***** Information

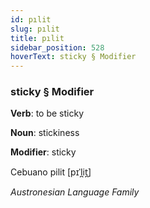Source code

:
 ```yaml
---
id: pılit
slug: pılit
title: pılit
sidebar_position: 528
hoverText: sticky § Modifier
---
```


### sticky § Modifier

**Verb**: to be sticky

**Noun**: stickiness

**Modifier**: sticky

Cebuano pilit [pɪˈl̪it̪]

*Austronesian Language Family*
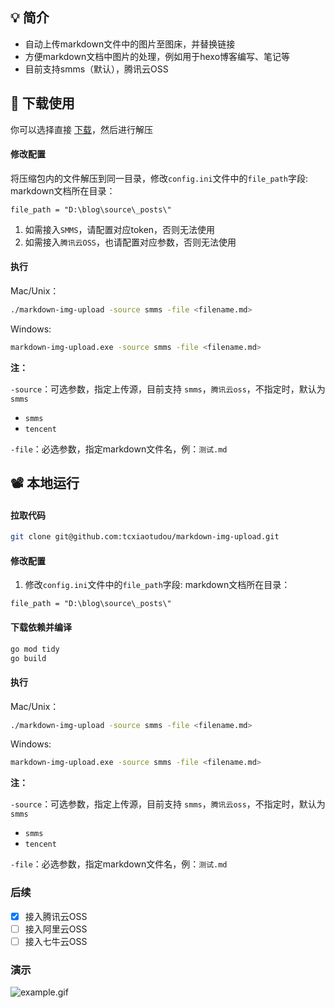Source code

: ## 💡 简介

- 自动上传markdown文件中的图片至图床，并替换链接
- 方便markdown文档中图片的处理，例如用于hexo博客编写、笔记等
- 目前支持smms（默认），腾讯云OSS

## 🔮 下载使用

你可以选择直接  [下载](https://github.com/tcxiaotudou/markdown-img-upload/releases/tag/v2.0)，然后进行解压

#### 修改配置

将压缩包内的文件解压到同一目录，修改`config.ini`文件中的`file_path`字段: markdown文档所在目录：

```properties
file_path = "D:\blog\source\_posts\"
```

1. 如需接入`SMMS`，请配置对应token，否则无法使用
2. 如需接入`腾讯云OSS`，也请配置对应参数，否则无法使用

#### 执行

Mac/Unix：

```bash
./markdown-img-upload -source smms -file <filename.md>
```

Windows:

```bash
markdown-img-upload.exe -source smms -file <filename.md>
```

**注：**

`-source`：可选参数，指定上传源，目前支持 `smms`，`腾讯云oss`，不指定时，默认为`smms`

- `smms` 
- `tencent` 

`-file`：必选参数，指定markdown文件名，例：`测试.md`

## 📽️ 本地运行

#### 拉取代码 ####

```bash
git clone git@github.com:tcxiaotudou/markdown-img-upload.git
```
#### 修改配置
1. 修改`config.ini`文件中的`file_path`字段: markdown文档所在目录：
```properties
file_path = "D:\blog\source\_posts\"
```
#### 下载依赖并编译
```bash
go mod tidy
go build
```
#### 执行
Mac/Unix：
```bash
./markdown-img-upload -source smms -file <filename.md>
```
Windows:
```bash
markdown-img-upload.exe -source smms -file <filename.md>
```

**注：**

`-source`：可选参数，指定上传源，目前支持 `smms`，`腾讯云oss`，不指定时，默认为`smms`

- `smms` 
- `tencent` 

`-file`：必选参数，指定markdown文件名，例：`测试.md`

### 后续

- [x] 接入腾讯云OSS 
- [ ] 接入阿里云OSS
- [ ] 接入七牛云OSS 

### 演示

![example.gif](https://i.loli.net/2020/04/06/Id3thvYFbaWpclB.gif)
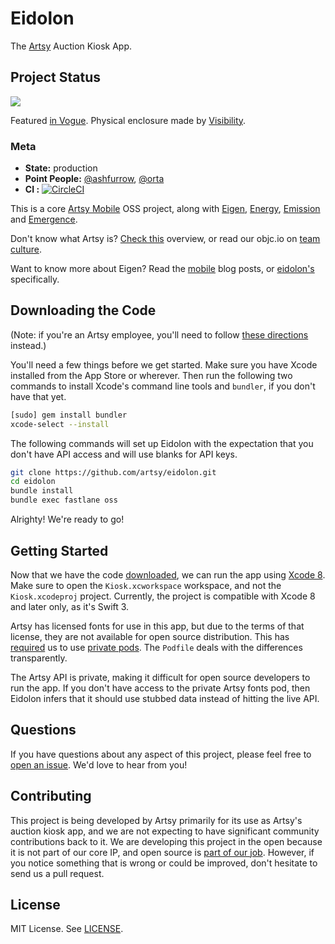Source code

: Eidolon
=======

The [Artsy](https://www.artsy.net/) Auction Kiosk App.

Project Status
----------------

<img src ="https://raw.githubusercontent.com/artsy/eidolon/master/docs/eidolon_preview.jpg">

Featured [in Vogue](http://www.vogue.com/slideshow/13261562/choice-works-auction-at-sothebys-acria-unframed-party/#5). Physical enclosure made by [Visibility](http://vsby.co/work/auction-kiosk).

### Meta

* __State:__ production
* __Point People:__ [@ashfurrow](https://github.com/ashfurrow), [@orta](https://github.com/orta)
* __CI :__ [![CircleCI](https://circleci.com/gh/artsy/eidolon.svg?style=svg)](https://circleci.com/gh/artsy/eidolon)

This is a core [Artsy Mobile](https://github.com/artsy/mobile) OSS project, along with [Eigen](https://github.com/artsy/eigen), [Energy](https://github.com/artsy/energy), [Emission](https://github.com/artsy/emission) and [Emergence](https://github.com/artsy/emergence).

Don't know what Artsy is? [Check this](https://github.com/artsy/mobile/blob/master/what_is_artsy.md) overview, or read our objc.io on [team culture](https://www.objc.io/issues/22-scale/artsy/).

Want to know more about Eigen? Read the [mobile](http://artsy.github.io/blog/categories/mobile/) blog posts, or [eidolon's](http://artsy.github.io/blog/categories/eidolon/) specifically.


Downloading the Code
----------------

(Note: if you're an Artsy employee, you'll need to follow [these directions](docs/artsy_dev.md) instead.)

You'll need a few things before we get started. Make sure you have Xcode installed from 
the App Store or wherever. Then run the following two commands to install Xcode's
command line tools and `bundler`, if you don't have that yet.

```sh
[sudo] gem install bundler
xcode-select --install
```

The following commands will set up Eidolon with the expectation that you don't 
have API access and will use blanks for API keys. 

```sh
git clone https://github.com/artsy/eidolon.git
cd eidolon
bundle install
bundle exec fastlane oss
```

Alrighty! We're ready to go!

Getting Started
---------------

Now that we have the code [downloaded](#downloading-the-code), we can run the
app using [Xcode 8](https://developer.apple.com/xcode/download/). Make sure to
open the `Kiosk.xcworkspace` workspace, and not the `Kiosk.xcodeproj` project.
Currently, the project is compatible with Xcode 8 and later only, as it's Swift 3.

Artsy has licensed fonts for use in this app, but due to the terms of that
license, they are not available for open source distribution. This has [required](http://artsy.github.io/blog/2014/06/20/artsys-first-closed-source-pod/)
us to use [private pods](http://guides.cocoapods.org/making/private-cocoapods.html).
The `Podfile` deals with the differences transparently.

The Artsy API is private, making it difficult for open source developers to run
the app. If you don't have access to the private Artsy fonts pod, then Eidolon
infers that it should use stubbed data instead of hitting the live API. 

Questions
---------

If you have questions about any aspect of this project, please feel free to
[open an issue](https://github.com/artsy/eidolon/issues/new). We'd love to hear
from you!

Contributing
------------

This project is being developed by Artsy primarily for its use as Artsy's
auction kiosk app, and we are not expecting to have significant community
contributions back to it. We are developing this project in the open because
it is not part of our core IP, and open source is [part of our job](http://code.dblock.org/2011/07/15/open-source-is-simply-part-of-my-teams-job-description.html). However, if you notice something that is wrong or could be
improved, don't hesitate to send us a pull request.

License
-------

MIT License. See [LICENSE](LICENSE).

**********

In the data above, each line holding "following" is to be found and copied.

the App Store or wherever. Then run the following two commands to install Xcode's
The following commands will set up Eidolon with the expectation that you don't 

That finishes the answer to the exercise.